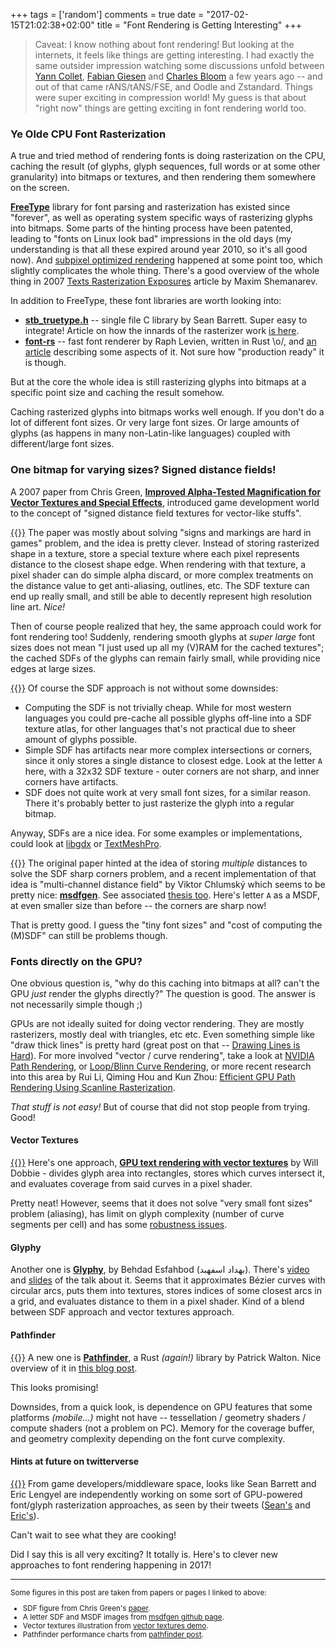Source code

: +++
tags = ['random']
comments = true
date = "2017-02-15T21:02:38+02:00"
title = "Font Rendering is Getting Interesting"
+++

> Caveat: I know nothing about font rendering! But looking at the internets, it feels like things are getting
> interesting. I had exactly the same outsider impression watching some discussions unfold
> between [Yann Collet](http://fastcompression.blogspot.lt/), [Fabian Giesen](https://fgiesen.wordpress.com/about/)
> and [Charles Bloom](http://www.cbloom.com/) a few years ago -- and out of that came rANS/tANS/FSE, and Oodle and
> Zstandard. Things were super exciting in compression world! My guess is that about "right now" things
> are getting exciting in font rendering world too.


### Ye Olde CPU Font Rasterization

A true and tried method of rendering fonts is doing rasterization on the CPU, caching the result (of glyphs, glyph
sequences, full words or at some other granularity) into bitmaps or textures, and then rendering them somewhere on the
screen.

[**FreeType**](https://www.freetype.org/) library for font parsing and rasterization has existed since "forever", as well
as operating system specific ways of rasterizing glyphs into bitmaps. Some parts of the hinting process have been patented,
leading to "fonts on Linux look bad" impressions in the old days (my understanding is that all these expired around year
2010, so it's all good now). And [subpixel optimized rendering](https://en.wikipedia.org/wiki/Subpixel_rendering)
happened at some point too, which slightly complicates the whole thing. There's a good overview of the whole thing
in 2007 [Texts Rasterization Exposures](http://www.antigrain.com/research/font_rasterization/) article by Maxim Shemanarev.

In addition to FreeType, these font libraries are worth looking into:

* [**stb_truetype.h**](https://github.com/nothings/stb/blob/master/stb_truetype.h) -- single file C library by
  Sean Barrett. Super easy to integrate! Article on how the innards of the
  rasterizer work [is here](http://nothings.org/gamedev/rasterize/).
* [**font-rs**](https://github.com/google/font-rs) -- fast font renderer by Raph Levien, written in Rust \o/, and
  [an article](https://medium.com/@raphlinus/inside-the-fastest-font-renderer-in-the-world-75ae5270c445)
  describing some aspects of it. Not sure how "production ready" it is though.

But at the core the whole idea is still rasterizing glyphs into bitmaps at a specific point size and caching the result
somehow.

Caching rasterized glyphs into bitmaps works well enough. If you don't do a lot of different font sizes. Or very large
font sizes. Or large amounts of glyphs (as happens in many non-Latin-like languages) coupled with different/large font sizes.


### One bitmap for varying sizes? Signed distance fields!

A 2007 paper from Chris Green,
[**Improved Alpha-Tested Magnification for Vector Textures and Special Effects**](http://www.valvesoftware.com/publications/2007/SIGGRAPH2007_AlphaTestedMagnification.pdf), introduced game development world to the concept of "signed distance field textures
for vector-like stuffs".

[{{<imgright src="/img/blog/2017-02/font-valve-paper.png" width="300">}}](/img/blog/2017-02/font-valve-paper.png)
The paper was mostly about solving "signs and markings are hard in games" problem, and the idea is pretty clever. Instead of
storing rasterized shape in a texture, store a special texture where each pixel represents distance to the closest shape
edge. When rendering with that texture, a pixel shader can do simple alpha discard, or more complex treatments on the distance
value to get anti-aliasing, outlines, etc. The SDF texture can end up really small, and still be able to decently represent high
resolution line art. _Nice!_

Then of course people realized that hey, the same approach could work for font rendering too! Suddenly, rendering smooth
glyphs at _super large_ font sizes does not mean "I just used up all my (V)RAM for the cached textures"; the cached SDFs
of the glyphs can remain fairly small, while providing nice edges at large sizes.

[{{<imgright src="/img/blog/2017-02/font-sdf-32.png" width="200">}}](/img/blog/2017-02/font-sdf-32.png)
Of course the SDF approach is not without some downsides:

* Computing the SDF is not trivially cheap. While for most western languages you could pre-cache all possible glyphs off-line into
  a SDF texture atlas, for other languages that's not practical due to sheer amount of glyphs possible.
* Simple SDF has artifacts near more complex intersections or corners, since it only stores a single distance to closest edge.
  Look at the letter `A` here, with a 32x32 SDF texture - outer corners are not sharp, and inner corners have artifacts.
* SDF does not quite work at very small font sizes, for a similar reason. There it's probably better to just rasterize the glyph
  into a regular bitmap.

Anyway, SDFs are a nice idea. For some examples or implementations, could look at
[libgdx](https://github.com/libgdx/libgdx/wiki/Distance-field-fonts) or
[TextMeshPro](http://digitalnativestudios.com/textmeshpro/docs/shaders/).

[{{<imgright src="/img/blog/2017-02/font-msdf-16.png" width="200">}}](/img/blog/2017-02/font-msdf-16.png)
The original paper hinted at the idea of storing _multiple_ distances to solve the SDF sharp corners problem, and a recent
implementation of that idea is "multi-channel distance field" by Viktor Chlumský which seems to be pretty nice:
[**msdfgen**](https://github.com/Chlumsky/msdfgen). See associated
[thesis too](https://dspace.cvut.cz/bitstream/handle/10467/62770/F8-DP-2015-Chlumsky-Viktor-thesis.pdf).
Here's letter `A` as a MSDF, at even smaller size than before -- the corners are sharp now!

That is pretty good. I guess the "tiny font sizes" and "cost of computing the (M)SDF" can still be problems though.


### Fonts directly on the GPU?

One obvious question is, "why do this caching into bitmaps at all? can't the GPU *just* render the glyphs directly?" The question
is good. The answer is not necessarily simple though ;)

GPUs are not ideally suited for doing vector rendering. They are mostly rasterizers, mostly deal with triangles, etc etc.
Even something simple like "draw thick lines" is pretty hard (great post on that -- [Drawing Lines is Hard](https://mattdesl.svbtle.com/drawing-lines-is-hard)). For more involved "vector / curve rendering", take a look at
[NVIDIA Path Rendering](https://developer.nvidia.com/gpu-accelerated-path-rendering), or
[Loop/Blinn Curve Rendering](http://http.developer.nvidia.com/GPUGems3/gpugems3_ch25.html), or more recent research into this area by
Rui Li, Qiming Hou and Kun Zhou: [Efficient GPU Path Rendering Using Scanline Rasterization](http://gaps-zju.org/pathrendering/).

_That stuff is not easy!_ But of course that did not stop people from trying. Good!


#### Vector Textures
[{{<imgright src="/img/blog/2017-02/font-vector-textures.png" width="200">}}](/img/blog/2017-02/font-vector-textures.png)
Here's one approach, [**GPU text rendering with vector textures**](http://wdobbie.com/post/gpu-text-rendering-with-vector-textures/)
by Will Dobbie - divides glyph area into rectangles, stores which curves intersect it, and evaluates coverage from said curves
in a pixel shader.

Pretty neat! However, seems that it does not solve "very small font sizes" problem (aliasing), has limit on glyph complexity (number of
curve segments per cell) and has some [robustness issues](https://twitter.com/EricLengyel/status/831763297607286786).

#### Glyphy

Another one is [**Glyphy**](https://github.com/behdad/glyphy), by Behdad Esfahbod (بهداد اسفهبد).
There's [video](https://vimeo.com/83732058) and [slides](http://behdad.org/glyphy_slides.pdf) of the talk about it.
Seems that it approximates Bézier curves with circular arcs, puts them into textures, stores indices of some closest
arcs in a grid, and evaluates distance to them in a pixel shader. Kind of a blend between
SDF approach and vector textures approach.


#### Pathfinder

[{{<imgright src="/img/blog/2017-02/font-pathfinder.png" width="300">}}](/img/blog/2017-02/font-pathfinder.png)
A new one is [**Pathfinder**](https://github.com/pcwalton/pathfinder), a Rust _(again!)_ library by Patrick Walton. Nice
overview of it in [this blog post](http://pcwalton.github.io/blog/2017/02/14/pathfinder/).

This looks promising!

Downsides, from a quick look, is dependence on GPU features that some platforms _(mobile...)_
might not have -- tessellation / geometry shaders / compute shaders (not a problem on PC). Memory for the coverage buffer,
and geometry complexity depending on the font curve complexity.

#### Hints at future on twitterverse

[{{<imgright src="/img/blog/2017-02/font-twitter.png" width="200">}}](/img/blog/2017-02/font-twitter.png)
From game developers/middleware space, looks like Sean Barrett and Eric Lengyel are independently working on some sort of
GPU-powered font/glyph rasterization approaches, as seen by their tweets
([Sean's](https://twitter.com/nothings/status/831751412031877121) and
[Eric's](https://twitter.com/EricLengyel/status/831773058235060230)).

Can't wait to see what they are cooking!

Did I say this is all very exciting? It totally is. Here's to clever new approaches to font rendering happening in 2017!


<hr>
<small>
Some figures in this post are taken from papers or pages I linked to above:

* SDF figure from Chris Green's [paper](http://www.valvesoftware.com/publications/2007/SIGGRAPH2007_AlphaTestedMagnification.pdf).
* A letter SDF and MSDF images from [msdfgen github page](https://github.com/Chlumsky/msdfgen).
* Vector textures illustration from [vector textures demo](http://wdobbie.com/pdf/).
* Pathfinder performance charts from [pathfinder post](http://pcwalton.github.io/blog/2017/02/14/pathfinder/).

</small>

• **Work to be completed**:
Give the lines again word for word, from the start of the records to the line holding "things are getting", both included, and leave out any picture.

• **Reply**:
Source code

: +++
tags = ['random']
comments = true
date = "2017-02-15T21:02:38+02:00"
title = "Font Rendering is Getting Interesting"
+++

> Caveat: I know nothing about font rendering! But looking at the internets, it feels like things are getting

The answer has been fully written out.